Juro que gostaria, tentei até me forçar à comoção, mas não consegui. Só sentia o desalento familiar que de tão rotineiro já se tornou monótono. Enquanto assistia às timelines das redes sociais se inflamarem de tristeza falsa e indignação torta, eu mirava na TV as labaredas do incêndio no Museu Nacional com o mesmo manso amargor de dom Casmurro fitando o que não fez de toda sua vida.

Confesso me irritar com quem reduz o romance de Machado de Assis ao ciúme de Bentinho e à possível traição de Capitu. Isso está lá como os pontos e as vírgulas; como as folhas entre as capas. É do conteúdo, tem grande importância, mas não é o todo, muito menos a forma. Dom Casmurro é um romance de formação falhada. Dom Casmurro é o “não foi” de Bento Santiago no verso antológico de Manuel Bandeira e arquetípico do Brasil, aquele da vida inteira que poderia ter sido e não foi. E se Machado é nosso maior escritor e Dom Casmurro seu maior romance, então não deixa de ser também a história da nossa formação frustrada por nossa própria culpa.

Ao deitar ao papel as reminiscências de sua vida já sabemos que vida foi essa, quem Bentinho era no instante mesmo de começar a escrever: alguém que não foi. No capítulo II, ao explicar a razão da escrita do livro, conta que tal intento nasceu de mais um fracasso pessoal e demonstrou não ter nenhuma intenção de narrar sua história como quem busca por si mesmo, ou como se isso pudesse mudar algo na sua vida, fazer qualquer diferença no destino que considerava selado.

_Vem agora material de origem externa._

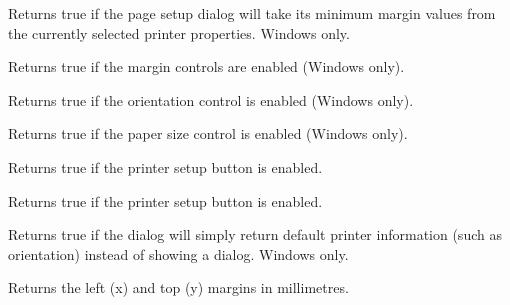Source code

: Returns true if the page setup dialog will take its minimum margin values from the currently
selected printer properties. Windows only.

\label{wxpagesetupdialogdatagetenablemargins}


Returns true if the margin controls are enabled (Windows only).

\label{wxpagesetupdialogdatagetenableorientation}


Returns true if the orientation control is enabled (Windows only).

\label{wxpagesetupdialogdatagetenablepaper}


Returns true if the paper size control is enabled (Windows only).

\label{wxpagesetupdialogdatagetenableprinter}


Returns true if the printer setup button is enabled.

\label{wxpagesetupdialogdatagetenablehelp}


Returns true if the printer setup button is enabled.

\label{wxpagesetupdialogdatagetdefaultinfo}


Returns true if the dialog will simply return default printer information (such as orientation)
instead of showing a dialog. Windows only.

\label{wxpagesetupdialogdatagetmargintopleft}


Returns the left (x) and top (y) margins in millimetres.

\label{wxpagesetupdialogdatagetmarginbottomright}

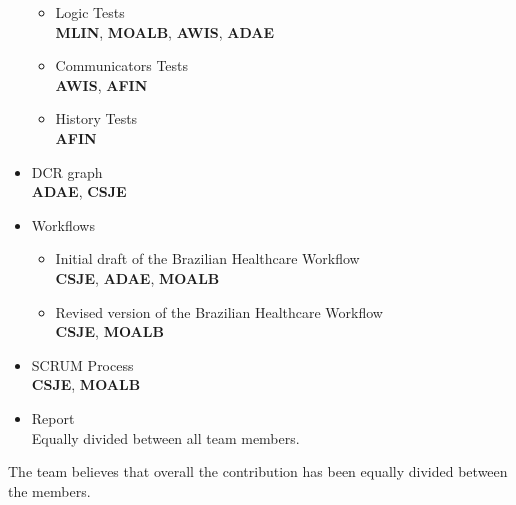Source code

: \begin{itemize}
\begin{itemize}
		\item Logic Tests\\
		\textbf{MLIN}, \textbf{MOALB}, \textbf{AWIS}, \textbf{ADAE}
		\item Communicators Tests\\
		\textbf{AWIS}, \textbf{AFIN}
		\item History Tests\\
		\textbf{AFIN}
	\end{itemize}
	\item DCR graph\\
	\textbf{ADAE}, \textbf{CSJE}
	\item Workflows
	\begin{itemize}
		\item Initial draft of the Brazilian Healthcare Workflow\\
		\textbf{CSJE}, \textbf{ADAE}, \textbf{MOALB}
		\item Revised version of the Brazilian Healthcare Workflow\\
		\textbf{CSJE}, \textbf{MOALB}
	\end{itemize}
	\item SCRUM Process\\
	\textbf{CSJE}, \textbf{MOALB}
	\item Report\\
	Equally divided between all team members.
\end{itemize}

The team believes that overall the contribution has been equally divided between the members.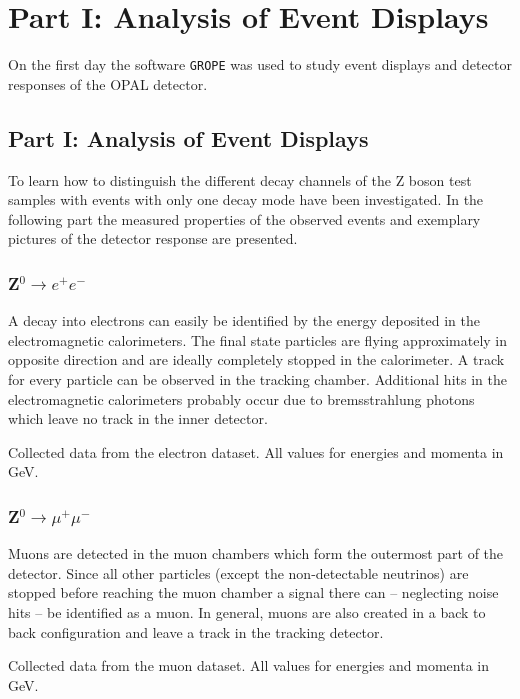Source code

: \documentclass[11pt, a4paper]{article}
\numberwithin{equation}{section}
\begin{document}
\section{Part I: Analysis of Event Displays}

On the first day the software \texttt{GROPE} was used to study event displays and detector responses of the OPAL detector.

\subsection{Part I: Analysis of Event Displays}

To learn how to distinguish the different decay channels of the Z boson test samples with events with only one decay mode have been investigated.
In the following part the measured properties of the observed events and exemplary pictures of the detector response are presented.

\subsubsection{Z$^0\rightarrow e^+e^-$}

A decay into electrons can easily be identified by the energy deposited in the electromagnetic calorimeters.
The final state particles are flying approximately in opposite direction and are ideally completely stopped in the calorimeter.
A track for every particle can be observed in the tracking chamber.
Additional hits in the electromagnetic calorimeters probably occur due to bremsstrahlung photons which leave no track in the inner detector.
\begin{table}
	\centering
	
	\caption{Collected data from the electron dataset. All values for energies and momenta in \si{GeV}.}
\end{table}

\subsubsection{Z$^0\rightarrow \mu^+\mu^-$}

Muons are detected in the muon chambers which form the outermost part of the detector.
Since all other particles (except the non-detectable neutrinos) are stopped before reaching the muon chamber a signal there can -- neglecting noise hits -- be identified as a muon. 
In general, muons are also created in a back to back configuration and leave a track in the tracking detector.
\begin{table}
	\centering

	
	\caption{Collected data from the muon dataset. All values for energies and momenta in \si{GeV}.}
\end{table}
\end{document}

O fracasso anterior dentro do qual surgiu a inspiração para o livro foi o resultado da reconstrução de sua casa da infância em outro endereço com o fim evidente de “atar as duas pontas da vida, e restaurar na velhice a adolescência. Pois, senhor, não consegui recompor o que foi nem o que fui. Em tudo, se o rosto é igual, a fisionomia é diferente. Se só me faltassem os outros, vá; um homem consola-se mais ou menos das pessoas que perde; mas falto eu mesmo, e esta lacuna é tudo.”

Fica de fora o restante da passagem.